= Beginning of Section =
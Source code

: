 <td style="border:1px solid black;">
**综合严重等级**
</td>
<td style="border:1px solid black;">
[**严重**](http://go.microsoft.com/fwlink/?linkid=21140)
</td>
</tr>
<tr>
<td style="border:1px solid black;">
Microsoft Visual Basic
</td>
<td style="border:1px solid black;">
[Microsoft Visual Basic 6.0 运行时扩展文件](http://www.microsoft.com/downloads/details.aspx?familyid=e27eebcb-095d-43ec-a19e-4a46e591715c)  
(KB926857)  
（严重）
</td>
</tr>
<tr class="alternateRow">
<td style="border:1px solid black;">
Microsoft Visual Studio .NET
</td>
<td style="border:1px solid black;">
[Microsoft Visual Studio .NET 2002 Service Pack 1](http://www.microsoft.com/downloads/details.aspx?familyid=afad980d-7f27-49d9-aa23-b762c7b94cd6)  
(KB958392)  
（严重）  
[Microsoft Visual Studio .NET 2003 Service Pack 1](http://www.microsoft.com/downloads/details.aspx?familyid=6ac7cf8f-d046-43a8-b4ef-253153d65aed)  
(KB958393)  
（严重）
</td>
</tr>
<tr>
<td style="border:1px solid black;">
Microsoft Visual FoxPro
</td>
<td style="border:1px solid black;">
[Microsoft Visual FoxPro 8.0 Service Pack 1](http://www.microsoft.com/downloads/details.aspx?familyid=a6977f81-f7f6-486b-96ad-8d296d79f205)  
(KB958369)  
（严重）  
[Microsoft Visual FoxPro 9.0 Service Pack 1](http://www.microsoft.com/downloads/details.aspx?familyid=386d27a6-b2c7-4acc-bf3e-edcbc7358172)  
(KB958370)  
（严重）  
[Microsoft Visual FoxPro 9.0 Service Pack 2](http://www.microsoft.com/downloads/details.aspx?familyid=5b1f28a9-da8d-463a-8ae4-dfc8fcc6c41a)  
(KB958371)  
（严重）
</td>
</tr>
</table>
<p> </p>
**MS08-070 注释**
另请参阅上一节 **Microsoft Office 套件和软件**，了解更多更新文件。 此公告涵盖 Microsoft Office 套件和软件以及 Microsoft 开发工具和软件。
= End of Section =
Write out the full set of records exactly as given.

Source code

: <td style="border:1px solid black;">
**综合严重等级**
</td>
<td style="border:1px solid black;">
[**严重**](http://go.microsoft.com/fwlink/?linkid=21140)
</td>
</tr>
<tr>
<td style="border:1px solid black;">
Microsoft Visual Basic
</td>
<td style="border:1px solid black;">
[Microsoft Visual Basic 6.0 运行时扩展文件](http://www.microsoft.com/downloads/details.aspx?familyid=e27eebcb-095d-43ec-a19e-4a46e591715c)  
(KB926857)  
（严重）
</td>
</tr>
<tr class="alternateRow">
<td style="border:1px solid black;">
Microsoft Visual Studio .NET
</td>
<td style="border:1px solid black;">
[Microsoft Visual Studio .NET 2002 Service Pack 1](http://www.microsoft.com/downloads/details.aspx?familyid=afad980d-7f27-49d9-aa23-b762c7b94cd6)  
(KB958392)  
（严重）  
[Microsoft Visual Studio .NET 2003 Service Pack 1](http://www.microsoft.com/downloads/details.aspx?familyid=6ac7cf8f-d046-43a8-b4ef-253153d65aed)  
(KB958393)  
（严重）
</td>
</tr>
<tr>
<td style="border:1px solid black;">
Microsoft Visual FoxPro
</td>
<td style="border:1px solid black;">
[Microsoft Visual FoxPro 8.0 Service Pack 1](http://www.microsoft.com/downloads/details.aspx?familyid=a6977f81-f7f6-486b-96ad-8d296d79f205)  
(KB958369)  
（严重）  
[Microsoft Visual FoxPro 9.0 Service Pack 1](http://www.microsoft.com/downloads/details.aspx?familyid=386d27a6-b2c7-4acc-bf3e-edcbc7358172)  
(KB958370)  
（严重）  
[Microsoft Visual FoxPro 9.0 Service Pack 2](http://www.microsoft.com/downloads/details.aspx?familyid=5b1f28a9-da8d-463a-8ae4-dfc8fcc6c41a)  
(KB958371)  
（严重）
</td>
</tr>
</table>
<p> </p>
**MS08-070 注释**
另请参阅上一节 **Microsoft Office 套件和软件**，了解更多更新文件。 此公告涵盖 Microsoft Office 套件和软件以及 Microsoft 开发工具和软件。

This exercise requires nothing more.